Map.centerObject(basin,7)

Map.addLayer(basin, {}, 'AOI')
# add layer with monthly mean. note that we clip for the basin of interest
Map.addLayer(monthly_precip.mean().clip(basin),{"min":50,"max":200,"palette":cmaps.get_palette("YlGnBu")},"Mean Monthly Precipitation");

Map.addLayerControl()

Map


## Calculating ET

Different methods exist to map ET from remote sensing data, including simple empirical models that relate spectral reflectance with ET, vegetation index models, energy budget, and deterministic models ([Courault et al. 2005](https://doi.org/10.1007/s10795-005-5186-0)).

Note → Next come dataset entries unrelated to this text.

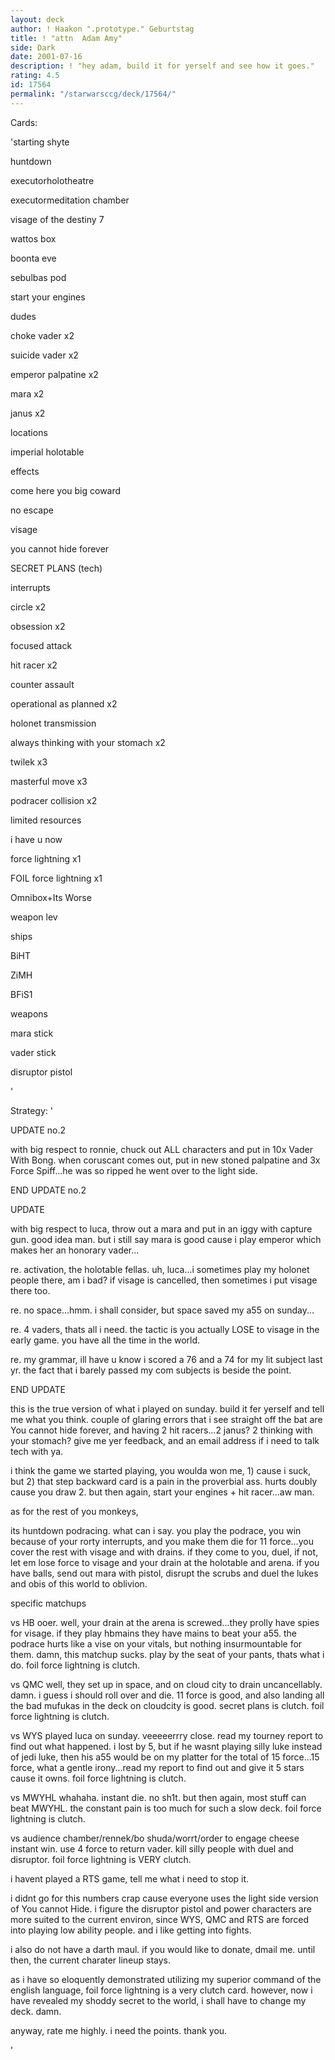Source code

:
 ```yaml
---
layout: deck
author: ! Haakon ".prototype." Geburtstag
title: ! "attn  Adam Amy"
side: Dark
date: 2001-07-16
description: ! "hey adam, build it for yerself and see how it goes."
rating: 4.5
id: 17564
permalink: "/starwarsccg/deck/17564/"
---
```

Cards: 

'starting shyte

huntdown

executorholotheatre

executormeditation chamber

visage of the destiny 7

wattos box

boonta eve

sebulbas pod

start your engines


dudes

choke vader x2

suicide vader x2

emperor palpatine x2

mara x2

janus x2


locations

imperial holotable


effects

come here you big coward

no escape

visage

you cannot hide forever

SECRET PLANS (tech)


interrupts

circle x2

obsession x2

focused attack

hit racer x2

counter assault

operational as planned x2

holonet transmission

always thinking with your stomach x2

twilek x3

masterful move x3

podracer collision x2

limited resources

i have u now

force lightning x1

FOIL force lightning x1

Omnibox+Its Worse

weapon lev


ships

BiHT

ZiMH

BFiS1


weapons

mara stick

vader stick

disruptor pistol

'

Strategy: '

UPDATE no.2

with big respect to ronnie, chuck out ALL characters and put in 10x Vader With Bong. when coruscant comes out, put in new stoned palpatine and 3x Force Spiff...he was so ripped he went over to the light side.

END UPDATE no.2


UPDATE

with big respect to luca, throw out a mara and put in an iggy with capture gun. good idea man. but i still say mara is good cause i play emperor which makes her an honorary vader...

re. activation, the holotable fellas. uh, luca...i sometimes play my holonet people there, am i bad? if visage is cancelled, then sometimes i put visage there too.

re. no space...hmm. i shall consider, but space saved my a55 on sunday...

re. 4 vaders, thats all i need. the tactic is you actually LOSE to visage in the early game. you have all the time in the world.

re. my grammar, ill have u know i scored a 76 and a 74 for my lit subject last yr. the fact that i barely passed my com subjects is beside the point.

END UPDATE


this is the true version of what i played on sunday. build it fer yerself and tell me what you think. couple of glaring errors that i see straight off the bat are You cannot hide forever, and having 2 hit racers...2 janus? 2 thinking with your stomach? give me yer feedback, and an email address if i need to talk tech with ya.

i think the game we started playing, you woulda won me, 1) cause i suck, but 2) that step backward card is a pain in the proverbial ass. hurts doubly cause you draw 2. but then again, start your engines + hit racer...aw man.


as for the rest of you monkeys,

its huntdown podracing. what can i say. you play the podrace, you win because of your rorty interrupts, and you make them die for 11 force...you cover the rest with visage and with drains. if they come to you, duel, if not, let em lose force to visage and your drain at the holotable and arena. if you have balls, send out mara with pistol, disrupt the scrubs and duel the lukes and obis of this world to oblivion.


specific matchups

vs HB ooer. well, your drain at the arena is screwed...they prolly have spies for visage. if they play hbmains they have mains to beat your a55. the podrace hurts like a vise on your vitals, but nothing insurmountable for them. damn, this matchup sucks. play by the seat of your pants, thats what i do. foil force lightning is clutch.


vs QMC well, they set up in space, and on cloud city to drain uncancellably. damn. i guess i should roll over and die. 11 force is good, and also landing all the bad mufukas in the deck on cloudcity is good. secret plans is clutch. foil force lightning is clutch.


vs WYS played luca on sunday. veeeeerrry close. read my tourney report to find out what happened. i lost by 5, but if he wasnt playing silly luke instead of jedi luke, then his a55 would be on my platter for the total of 15 force...15 force, what a gentle irony...read my report to find out and give it 5 stars cause it owns. foil force lightning is clutch.


vs MWYHL whahaha. instant die. no sh1t. but then again, most stuff can beat MWYHL. the constant pain is too much for such a slow deck. foil force lightning is clutch.


vs audience chamber/rennek/bo shuda/worrt/order to engage cheese instant win. use 4 force to return vader. kill silly people with duel and disruptor. foil force lightning is VERY clutch.


i havent played a RTS game, tell me what i need to stop it.

i didnt go for this numbers crap cause everyone uses the light side version of You cannot Hide. i figure the disruptor pistol and power characters are more suited to the current environ, since WYS, QMC and RTS are forced into playing low ability people. and i like getting into fights.

i also do not have a darth maul. if you would like to donate, dmail me. until then, the current charater lineup stays.


as i have so eloquently demonstrated utilizing my superior command of the english language, foil force lightning is a very clutch card. however, now i have revealed my shoddy secret to the world, i shall have to change my deck. damn.

anyway, rate me highly. i need the points. thank you.

'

There are different readily available ET products derived from remotely sensed data. We will use the MODIS ET products (MOD16) as it is readily available as an asset on Earth Engine. The MOD16 algorithm ([Mu et al., 2011](https://doi.org/10.1016/j.rse.2011.02.019)) is based on the logic of the Penman-Monteith equation, which uses daily meteorological reanalysis data and eight-day remotely sensed vegetation property dynamics from MODIS as inputs


In [None]:
# import the mod16 dataset
mod16 = (
    ee.ImageCollection("MODIS/006/MOD16A2")
    .select("ET")
    # filter for relevant time period
    .filterDate(start_date,end_date)
)

In [None]:
# define a nested loop for calculating monthly ET
def monthly_evapotranspiration(yr):
    def _month_loop(mon):
        mondate = ee.Date.fromYMD(yr, mon, 1)

        accum = (
            mod16
            .filter(ee.Filter.calendarRange(yr, yr, 'year'))
            .filter(ee.Filter.calendarRange(mon, mon, 'month'))
            .sum()
            .multiply(0.1) # apply scale factor to data
        )
        return (accum
            .set('year', yr)
            .set('month', mon)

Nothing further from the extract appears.